PROBLEM TO SOLVE ▸ The answer should be each line from the entries below that has the word "master" in it.

DATA FOR PROCESSING ▸
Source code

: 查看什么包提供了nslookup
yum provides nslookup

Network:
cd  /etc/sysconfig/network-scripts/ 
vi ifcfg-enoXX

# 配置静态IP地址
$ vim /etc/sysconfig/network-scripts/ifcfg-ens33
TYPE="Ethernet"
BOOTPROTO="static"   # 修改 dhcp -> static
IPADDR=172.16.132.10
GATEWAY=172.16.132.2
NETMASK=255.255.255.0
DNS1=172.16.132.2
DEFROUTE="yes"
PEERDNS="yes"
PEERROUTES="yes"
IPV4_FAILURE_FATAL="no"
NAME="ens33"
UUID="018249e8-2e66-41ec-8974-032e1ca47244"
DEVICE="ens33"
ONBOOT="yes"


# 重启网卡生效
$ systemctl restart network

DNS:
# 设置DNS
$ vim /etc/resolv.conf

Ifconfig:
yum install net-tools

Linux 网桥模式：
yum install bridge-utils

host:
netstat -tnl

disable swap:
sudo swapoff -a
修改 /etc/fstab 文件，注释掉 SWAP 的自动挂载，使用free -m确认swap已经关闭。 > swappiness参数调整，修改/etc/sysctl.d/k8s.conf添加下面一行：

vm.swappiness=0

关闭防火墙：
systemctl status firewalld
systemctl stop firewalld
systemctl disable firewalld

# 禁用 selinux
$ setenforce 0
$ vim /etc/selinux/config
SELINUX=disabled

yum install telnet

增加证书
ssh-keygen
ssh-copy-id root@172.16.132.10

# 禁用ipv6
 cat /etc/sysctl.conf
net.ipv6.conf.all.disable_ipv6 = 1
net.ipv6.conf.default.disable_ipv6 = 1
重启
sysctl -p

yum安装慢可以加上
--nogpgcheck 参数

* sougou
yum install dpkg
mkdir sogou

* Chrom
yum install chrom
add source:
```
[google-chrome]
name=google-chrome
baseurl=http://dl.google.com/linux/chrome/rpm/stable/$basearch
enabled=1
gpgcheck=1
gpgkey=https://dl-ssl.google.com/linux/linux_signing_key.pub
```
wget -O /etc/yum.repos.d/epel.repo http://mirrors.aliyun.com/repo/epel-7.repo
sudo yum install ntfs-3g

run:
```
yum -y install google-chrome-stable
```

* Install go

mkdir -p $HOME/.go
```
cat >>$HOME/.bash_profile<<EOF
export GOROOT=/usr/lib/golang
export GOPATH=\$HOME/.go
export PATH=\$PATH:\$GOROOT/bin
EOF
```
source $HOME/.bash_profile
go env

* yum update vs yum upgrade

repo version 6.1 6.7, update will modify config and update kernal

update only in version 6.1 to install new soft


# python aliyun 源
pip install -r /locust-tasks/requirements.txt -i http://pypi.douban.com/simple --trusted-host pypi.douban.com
---
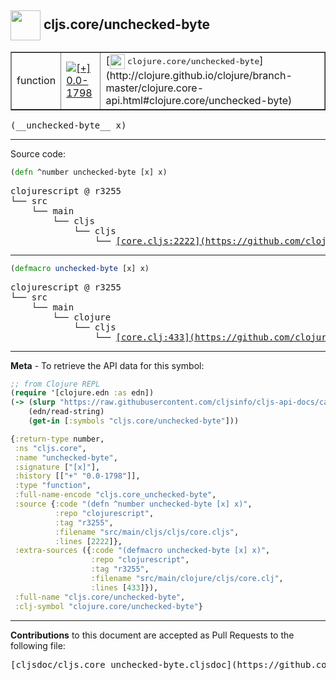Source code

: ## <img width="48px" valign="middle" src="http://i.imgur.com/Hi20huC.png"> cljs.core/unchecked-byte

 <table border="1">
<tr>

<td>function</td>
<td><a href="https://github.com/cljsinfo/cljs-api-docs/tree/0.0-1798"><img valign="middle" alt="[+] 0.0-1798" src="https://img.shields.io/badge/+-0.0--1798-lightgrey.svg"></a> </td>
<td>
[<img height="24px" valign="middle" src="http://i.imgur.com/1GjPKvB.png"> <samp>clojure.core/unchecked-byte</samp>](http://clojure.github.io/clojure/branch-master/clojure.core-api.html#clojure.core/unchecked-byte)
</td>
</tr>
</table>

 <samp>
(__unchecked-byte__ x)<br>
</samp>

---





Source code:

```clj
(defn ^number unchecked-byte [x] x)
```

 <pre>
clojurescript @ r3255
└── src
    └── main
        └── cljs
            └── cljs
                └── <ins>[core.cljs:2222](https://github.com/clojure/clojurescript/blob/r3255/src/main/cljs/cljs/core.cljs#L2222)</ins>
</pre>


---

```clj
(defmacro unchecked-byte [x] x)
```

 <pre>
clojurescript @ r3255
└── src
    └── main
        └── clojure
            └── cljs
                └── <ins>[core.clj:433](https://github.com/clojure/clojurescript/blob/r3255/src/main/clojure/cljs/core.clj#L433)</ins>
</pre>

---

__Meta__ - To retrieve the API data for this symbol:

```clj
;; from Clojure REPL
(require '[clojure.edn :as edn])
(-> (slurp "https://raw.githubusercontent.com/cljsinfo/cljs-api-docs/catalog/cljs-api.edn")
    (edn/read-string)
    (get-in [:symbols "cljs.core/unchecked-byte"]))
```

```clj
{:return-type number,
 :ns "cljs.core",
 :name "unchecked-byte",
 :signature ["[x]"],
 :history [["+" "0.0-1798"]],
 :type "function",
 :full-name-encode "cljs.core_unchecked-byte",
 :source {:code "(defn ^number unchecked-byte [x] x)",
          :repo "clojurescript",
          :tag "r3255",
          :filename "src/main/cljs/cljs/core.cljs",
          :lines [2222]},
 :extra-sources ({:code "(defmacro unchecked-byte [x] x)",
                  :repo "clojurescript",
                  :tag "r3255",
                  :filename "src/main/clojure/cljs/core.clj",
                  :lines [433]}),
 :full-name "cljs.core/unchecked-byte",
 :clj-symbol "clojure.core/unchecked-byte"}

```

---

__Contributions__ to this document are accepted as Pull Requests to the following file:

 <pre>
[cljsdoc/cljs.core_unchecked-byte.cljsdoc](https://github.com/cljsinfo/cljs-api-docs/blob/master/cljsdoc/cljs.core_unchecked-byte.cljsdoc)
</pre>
--
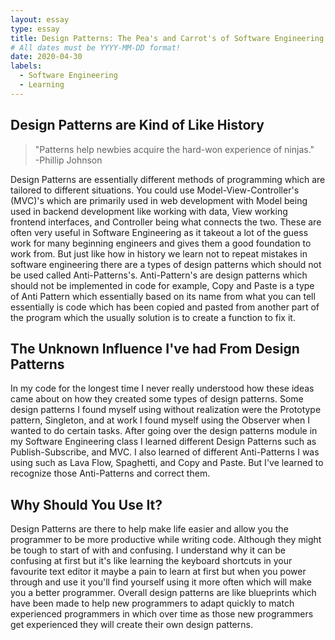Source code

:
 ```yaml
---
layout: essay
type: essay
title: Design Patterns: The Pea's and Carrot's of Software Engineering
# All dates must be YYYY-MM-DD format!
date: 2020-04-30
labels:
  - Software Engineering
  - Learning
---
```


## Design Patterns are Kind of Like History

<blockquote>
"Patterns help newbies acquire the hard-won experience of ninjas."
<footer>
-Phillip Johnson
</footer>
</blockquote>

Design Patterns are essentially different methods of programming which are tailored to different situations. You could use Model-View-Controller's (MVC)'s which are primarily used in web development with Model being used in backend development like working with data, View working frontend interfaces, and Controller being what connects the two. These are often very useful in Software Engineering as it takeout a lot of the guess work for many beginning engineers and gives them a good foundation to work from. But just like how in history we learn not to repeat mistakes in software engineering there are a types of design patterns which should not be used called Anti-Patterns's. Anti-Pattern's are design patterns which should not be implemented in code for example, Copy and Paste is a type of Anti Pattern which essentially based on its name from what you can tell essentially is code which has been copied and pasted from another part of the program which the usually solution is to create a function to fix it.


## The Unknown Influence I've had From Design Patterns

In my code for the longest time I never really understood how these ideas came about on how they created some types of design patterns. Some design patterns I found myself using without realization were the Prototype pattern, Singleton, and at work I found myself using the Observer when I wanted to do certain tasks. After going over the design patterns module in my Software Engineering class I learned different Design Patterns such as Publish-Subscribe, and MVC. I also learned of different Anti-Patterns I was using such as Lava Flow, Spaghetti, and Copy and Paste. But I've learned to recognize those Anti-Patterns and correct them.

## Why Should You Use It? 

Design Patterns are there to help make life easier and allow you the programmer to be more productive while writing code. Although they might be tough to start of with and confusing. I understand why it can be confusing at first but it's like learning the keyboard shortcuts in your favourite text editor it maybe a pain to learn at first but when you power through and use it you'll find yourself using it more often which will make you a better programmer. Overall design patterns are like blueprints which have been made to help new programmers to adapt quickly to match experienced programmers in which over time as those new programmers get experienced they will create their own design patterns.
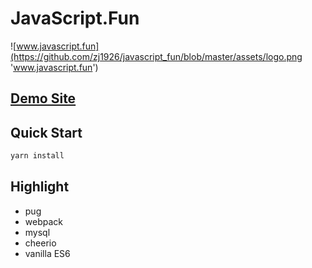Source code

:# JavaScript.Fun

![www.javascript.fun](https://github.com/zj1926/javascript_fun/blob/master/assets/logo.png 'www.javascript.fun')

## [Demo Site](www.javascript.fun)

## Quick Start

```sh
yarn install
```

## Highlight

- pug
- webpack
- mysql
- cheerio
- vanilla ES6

PROBLEM SOLUTION ▸
[<img height="24px" valign="middle" src="http://i.imgur.com/1GjPKvB.png"> <samp>clojure.core/unchecked-byte</samp>](http://clojure.github.io/clojure/branch-master/clojure.core-api.html#clojure.core/unchecked-byte)
[cljsdoc/cljs.core_unchecked-byte.cljsdoc](https://github.com/cljsinfo/cljs-api-docs/blob/master/cljsdoc/cljs.core_unchecked-byte.cljsdoc)
![www.javascript.fun](https://github.com/zj1926/javascript_fun/blob/master/assets/logo.png 'www.javascript.fun')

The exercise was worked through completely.